Task directions:
Where a picture appears, leave it out, and transcribe all the lines below exactly.

***** Dataset *****

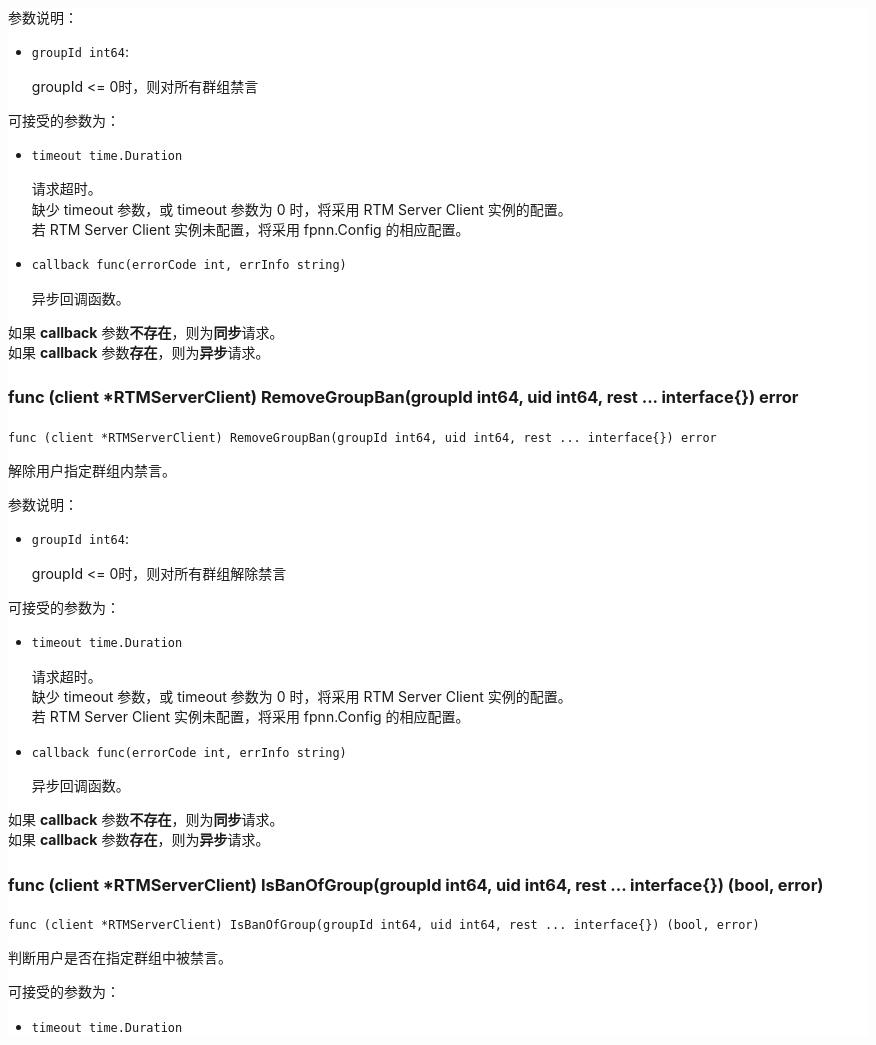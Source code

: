 参数说明：

+ `groupId int64`:

	groupId <= 0时，则对所有群组禁言

可接受的参数为：

+ `timeout time.Duration`

	请求超时。  
	缺少 timeout 参数，或 timeout 参数为 0 时，将采用 RTM Server Client 实例的配置。  
	若 RTM Server Client 实例未配置，将采用 fpnn.Config 的相应配置。

+ `callback func(errorCode int, errInfo string)`

	异步回调函数。  

如果 **callback** 参数**不存在**，则为**同步**请求。  
如果 **callback** 参数**存在**，则为**异步**请求。


### func (client *RTMServerClient) RemoveGroupBan(groupId int64, uid int64, rest ... interface{}) error

	func (client *RTMServerClient) RemoveGroupBan(groupId int64, uid int64, rest ... interface{}) error

解除用户指定群组内禁言。

参数说明：

+ `groupId int64`:

	groupId <= 0时，则对所有群组解除禁言

可接受的参数为：

+ `timeout time.Duration`

	请求超时。  
	缺少 timeout 参数，或 timeout 参数为 0 时，将采用 RTM Server Client 实例的配置。  
	若 RTM Server Client 实例未配置，将采用 fpnn.Config 的相应配置。

+ `callback func(errorCode int, errInfo string)`

	异步回调函数。  

如果 **callback** 参数**不存在**，则为**同步**请求。  
如果 **callback** 参数**存在**，则为**异步**请求。

### func (client *RTMServerClient) IsBanOfGroup(groupId int64, uid int64, rest ... interface{}) (bool, error)

	func (client *RTMServerClient) IsBanOfGroup(groupId int64, uid int64, rest ... interface{}) (bool, error)

判断用户是否在指定群组中被禁言。

可接受的参数为：

+ `timeout time.Duration`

*****

Reply:
Source code

: 参数说明：

+ `groupId int64`:

	groupId <= 0时，则对所有群组禁言

可接受的参数为：

+ `timeout time.Duration`

	请求超时。  
	缺少 timeout 参数，或 timeout 参数为 0 时，将采用 RTM Server Client 实例的配置。  
	若 RTM Server Client 实例未配置，将采用 fpnn.Config 的相应配置。

+ `callback func(errorCode int, errInfo string)`

	异步回调函数。  

如果 **callback** 参数**不存在**，则为**同步**请求。  
如果 **callback** 参数**存在**，则为**异步**请求。


### func (client *RTMServerClient) RemoveGroupBan(groupId int64, uid int64, rest ... interface{}) error

	func (client *RTMServerClient) RemoveGroupBan(groupId int64, uid int64, rest ... interface{}) error

解除用户指定群组内禁言。

参数说明：

+ `groupId int64`:

	groupId <= 0时，则对所有群组解除禁言

可接受的参数为：

+ `timeout time.Duration`

	请求超时。  
	缺少 timeout 参数，或 timeout 参数为 0 时，将采用 RTM Server Client 实例的配置。  
	若 RTM Server Client 实例未配置，将采用 fpnn.Config 的相应配置。

+ `callback func(errorCode int, errInfo string)`

	异步回调函数。  

如果 **callback** 参数**不存在**，则为**同步**请求。  
如果 **callback** 参数**存在**，则为**异步**请求。

### func (client *RTMServerClient) IsBanOfGroup(groupId int64, uid int64, rest ... interface{}) (bool, error)

	func (client *RTMServerClient) IsBanOfGroup(groupId int64, uid int64, rest ... interface{}) (bool, error)

判断用户是否在指定群组中被禁言。

可接受的参数为：

+ `timeout time.Duration`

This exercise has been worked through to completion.